Records excerpted from a collection
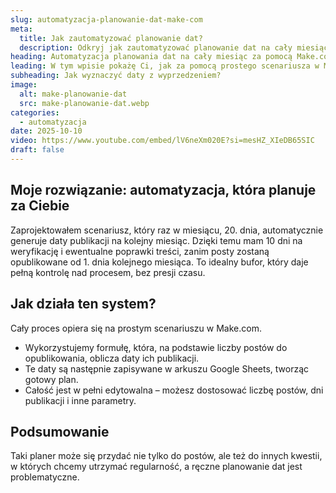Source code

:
 ```yaml
---
slug: automatyzacja-planowanie-dat-make-com
meta:
  title: Jak zautomatyzować planowanie dat?
  description: Odkryj jak zautomatyzować planowanie dat na cały miesiąc z Make.com i Google Sheets.
heading: Automatyzacja planowania dat na cały miesiąc za pomocą Make.com
leading: W tym wpisie pokażę Ci, jak za pomocą prostego scenariusza w Make.com stworzyć system, który samodzielnie wyznaczy daty publikacji na nadchodzący miesiąc i zapisze je w Google Sheets.
subheading: Jak wyznaczyć daty z wyprzedzeniem?
image:
  alt: make-planowanie-dat
  src: make-planowanie-dat.webp
categories:
  - automatyzacja
date: 2025-10-10
video: https://www.youtube.com/embed/lV6neXm020E?si=mesHZ_XIeDB65SIC
draft: false
---
```


## Moje rozwiązanie: automatyzacja, która planuje za Ciebie

Zaprojektowałem scenariusz, który raz w miesiącu, 20. dnia, automatycznie generuje daty publikacji na kolejny miesiąc. Dzięki temu mam 10 dni na weryfikację i ewentualne poprawki treści, zanim posty zostaną opublikowane od 1. dnia kolejnego miesiąca. To idealny bufor, który daje pełną kontrolę nad procesem, bez presji czasu.

## Jak działa ten system?

Cały proces opiera się na prostym scenariuszu w Make.com.

- Wykorzystujemy formułę, która, na podstawie liczby postów do opublikowania, oblicza daty ich publikacji.
- Te daty są następnie zapisywane w arkuszu Google Sheets, tworząc gotowy plan.
- Całość jest w pełni edytowalna – możesz dostosować liczbę postów, dni publikacji i inne parametry.

## Podsumowanie

Taki planer może się przydać nie tylko do postów, ale też do innych kwestii, w których chcemy utrzymać regularność, a ręczne planowanie dat jest problematyczne.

Exercise objective: Number of lines with the string "która" in the data above: report this figure and nothing more.

Written reply: 2